Locus of responsibility

Team

Special-Interest Community

Community at Large

Originator

Extensional awareness of actual recipients.

Use email to notify.

Use CHRONO to index.

Intensional awareness of types of recipient.

Broadcast to list server.

Establish HTML links.

Use CHRONO to index.

No awareness of recipients, or only weak intensional awareness of types of recipients.

Broadcast to news groups.

Initialize Alta Vista.

Recipient

Extensional awareness of actual resources and originators.

Use email to inquire.

Check CHRONO index.

Extensional awareness of actual resources and originators, or intensional awareness of types of resources and originators.

Subscribe to list server.

Follow HTML links.

Check CHRONO index.

Use WebWatch, Katipo or URL-Minder

No awareness of resources or originators, or only weak intensional awareness of types of resources and originators.

Read news groups.

Browse Yahoo.

Search with Alta Vista.

Search with MetaCrawler.

Figure 7 Communities and tools distinguished in terms of awareness

The differentiation of communities in terms of awareness draws attention to the significance of supporting various aspects of awareness in a CME system. Resource awareness, the awareness that specific resources or resources with specified characteristics exists, may be supported by various indexing and search procedures. However, there is also a need to support chronological awareness, the awareness that a resource has changed or come into existence (Chen & Gaines, 1996b). Figure 7 also shows the way in which current tools for awareness support are classified within this framework.

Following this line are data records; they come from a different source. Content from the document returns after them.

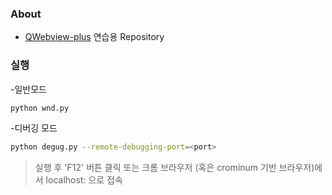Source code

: ### About
 - [QWebview-plus](https://github.com/sculove/QWebview-plus) 연습용 Repository

### 실행
-일반모드
```bash
python wnd.py
```

-디버깅 모드
```bash
python degug.py --remote-debugging-port=<port>
```
> 실행 후 'F12' 버튼 클릭 또는 크롬 브라우저 (혹은 crominum 기반 브라우저)에서 localhost:<port> 으로 접속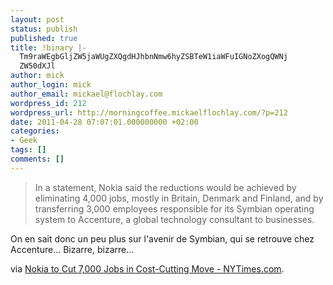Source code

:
 ```yaml
---
layout: post
status: publish
published: true
title: !binary |-
  Tm9raWEgbGljZW5jaWUgZXQgdHJhbnNmw6hyZSBTeW1iaWFuIGNoZXogQWNj
  ZW50dXJl
author: mick
author_login: mick
author_email: mickael@flochlay.com
wordpress_id: 212
wordpress_url: http://morningcoffee.mickaelflochlay.com/?p=212
date: 2011-04-28 07:07:01.000000000 +02:00
categories:
- Geek
tags: []
comments: []
---
```

<blockquote>In a statement, Nokia said the reductions would be achieved by eliminating 4,000 jobs, mostly in Britain, Denmark and Finland, and by transferring 3,000 employees responsible for its Symbian operating system to Accenture, a global technology consultant to businesses.</blockquote>
On en sait donc un peu plus sur l'avenir de Symbian, qui se retrouve chez Accenture... Bizarre, bizarre...

via <a href="http://www.nytimes.com/2011/04/28/technology/28iht-nokia27.html?_r=2">Nokia to Cut 7,000 Jobs in Cost-Cutting Move - NYTimes.com</a>.
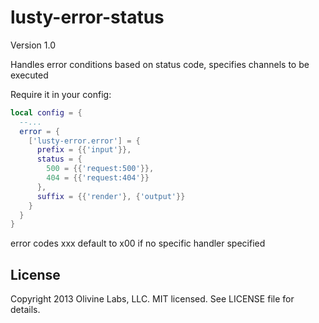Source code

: lusty-error-status
==========

Version 1.0

Handles error conditions based on status code,
specifies channels to be executed

Require it in your config:

```lua
local config = {
  --...
  error = {
    ['lusty-error.error'] = {
      prefix = {{'input'}},
      status = {
        500 = {{'request:500'}},
        404 = {{'request:404'}}
      },
      suffix = {{'render'}, {'output'}}
    }
  }
}
```

error codes xxx default to x00 if no specific handler specified

License
-------
Copyright 2013 Olivine Labs, LLC. MIT licensed. See LICENSE file for details.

CHRONO: Chronological Awareness Support Tools

CHRONO is an HTTPD server-side system which generates chronological listings of Web pages that have been changed recently at specific sites. It provides a basic awareness-support that let of a Web site visitors (e.g., members of a group, an organization, or other net surfers) see which Web pages have been modified since their last visit. Currently, the CHRONO system is implemented on a UNIX platform and has been made widely available for use at other sites. As shown in Figure 8, CHRONO presents to the visitors an HTML document that lists the titles of Web pages at the site in reverse chronological order. This chronological listing of Web pages also functions as a collection of hyper-links to the listed pages.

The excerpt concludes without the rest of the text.